Return all entries verbatim; skip any pictures.

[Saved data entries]
========

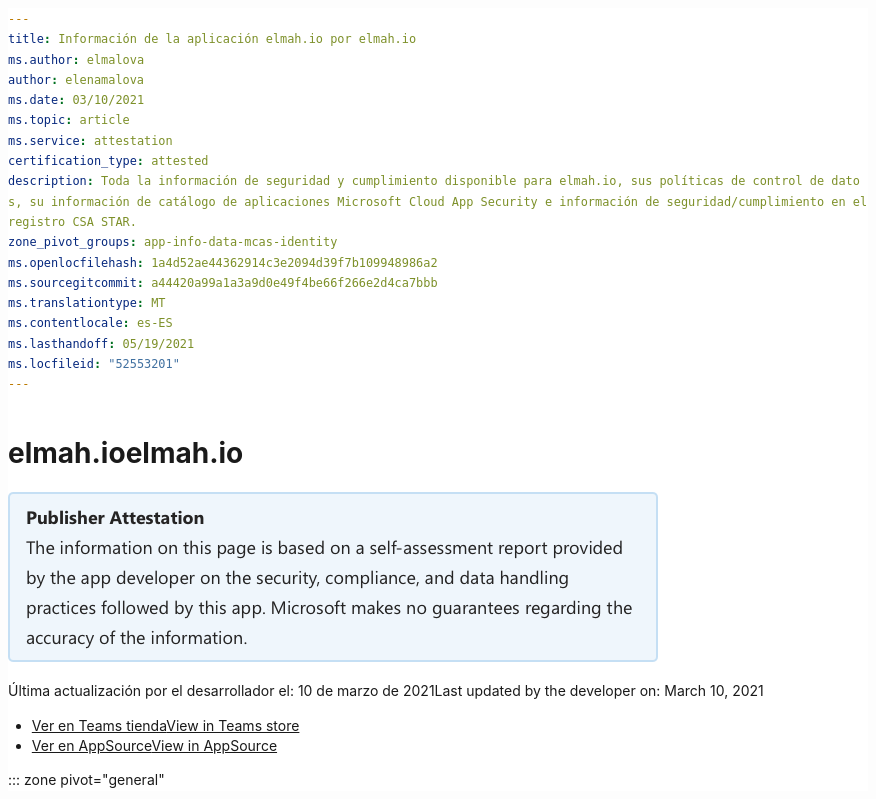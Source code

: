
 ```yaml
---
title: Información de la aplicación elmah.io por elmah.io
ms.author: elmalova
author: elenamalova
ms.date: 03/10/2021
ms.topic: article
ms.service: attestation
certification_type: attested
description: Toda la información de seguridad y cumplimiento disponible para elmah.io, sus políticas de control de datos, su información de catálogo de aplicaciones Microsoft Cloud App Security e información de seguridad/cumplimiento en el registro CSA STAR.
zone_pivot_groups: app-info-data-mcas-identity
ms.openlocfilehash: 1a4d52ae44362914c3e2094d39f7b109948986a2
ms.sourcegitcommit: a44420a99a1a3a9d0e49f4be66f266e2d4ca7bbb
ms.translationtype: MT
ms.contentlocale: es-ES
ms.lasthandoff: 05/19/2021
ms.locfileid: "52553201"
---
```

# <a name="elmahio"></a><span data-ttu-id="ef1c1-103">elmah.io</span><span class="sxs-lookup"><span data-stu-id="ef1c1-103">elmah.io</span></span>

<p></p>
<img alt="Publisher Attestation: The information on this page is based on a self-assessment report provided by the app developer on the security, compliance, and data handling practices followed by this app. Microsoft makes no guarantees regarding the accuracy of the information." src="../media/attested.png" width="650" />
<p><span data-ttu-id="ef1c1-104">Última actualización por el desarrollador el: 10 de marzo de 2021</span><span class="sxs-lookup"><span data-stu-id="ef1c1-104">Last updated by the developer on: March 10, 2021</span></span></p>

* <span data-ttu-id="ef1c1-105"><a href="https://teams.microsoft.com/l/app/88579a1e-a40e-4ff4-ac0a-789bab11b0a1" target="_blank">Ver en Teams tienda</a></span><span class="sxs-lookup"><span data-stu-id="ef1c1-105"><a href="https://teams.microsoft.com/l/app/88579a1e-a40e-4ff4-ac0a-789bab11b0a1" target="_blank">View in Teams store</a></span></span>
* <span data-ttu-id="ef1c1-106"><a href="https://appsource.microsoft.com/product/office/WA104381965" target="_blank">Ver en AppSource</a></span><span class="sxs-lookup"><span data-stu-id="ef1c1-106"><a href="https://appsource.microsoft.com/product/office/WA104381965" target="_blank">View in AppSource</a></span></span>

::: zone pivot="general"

========

> [Task answer]
Source code

:
 ```yaml
---
title: Información de la aplicación elmah.io por elmah.io
ms.author: elmalova
author: elenamalova
ms.date: 03/10/2021
ms.topic: article
ms.service: attestation
certification_type: attested
description: Toda la información de seguridad y cumplimiento disponible para elmah.io, sus políticas de control de datos, su información de catálogo de aplicaciones Microsoft Cloud App Security e información de seguridad/cumplimiento en el registro CSA STAR.
zone_pivot_groups: app-info-data-mcas-identity
ms.openlocfilehash: 1a4d52ae44362914c3e2094d39f7b109948986a2
ms.sourcegitcommit: a44420a99a1a3a9d0e49f4be66f266e2d4ca7bbb
ms.translationtype: MT
ms.contentlocale: es-ES
ms.lasthandoff: 05/19/2021
ms.locfileid: "52553201"
---
```

# <a name="elmahio"></a><span data-ttu-id="ef1c1-103">elmah.io</span><span class="sxs-lookup"><span data-stu-id="ef1c1-103">elmah.io</span></span>

<p></p>
<img alt="Publisher Attestation: The information on this page is based on a self-assessment report provided by the app developer on the security, compliance, and data handling practices followed by this app. Microsoft makes no guarantees regarding the accuracy of the information." src="../media/attested.png" width="650" />
<p><span data-ttu-id="ef1c1-104">Última actualización por el desarrollador el: 10 de marzo de 2021</span><span class="sxs-lookup"><span data-stu-id="ef1c1-104">Last updated by the developer on: March 10, 2021</span></span></p>

* <span data-ttu-id="ef1c1-105"><a href="https://teams.microsoft.com/l/app/88579a1e-a40e-4ff4-ac0a-789bab11b0a1" target="_blank">Ver en Teams tienda</a></span><span class="sxs-lookup"><span data-stu-id="ef1c1-105"><a href="https://teams.microsoft.com/l/app/88579a1e-a40e-4ff4-ac0a-789bab11b0a1" target="_blank">View in Teams store</a></span></span>
* <span data-ttu-id="ef1c1-106"><a href="https://appsource.microsoft.com/product/office/WA104381965" target="_blank">Ver en AppSource</a></span><span class="sxs-lookup"><span data-stu-id="ef1c1-106"><a href="https://appsource.microsoft.com/product/office/WA104381965" target="_blank">View in AppSource</a></span></span>

::: zone pivot="general"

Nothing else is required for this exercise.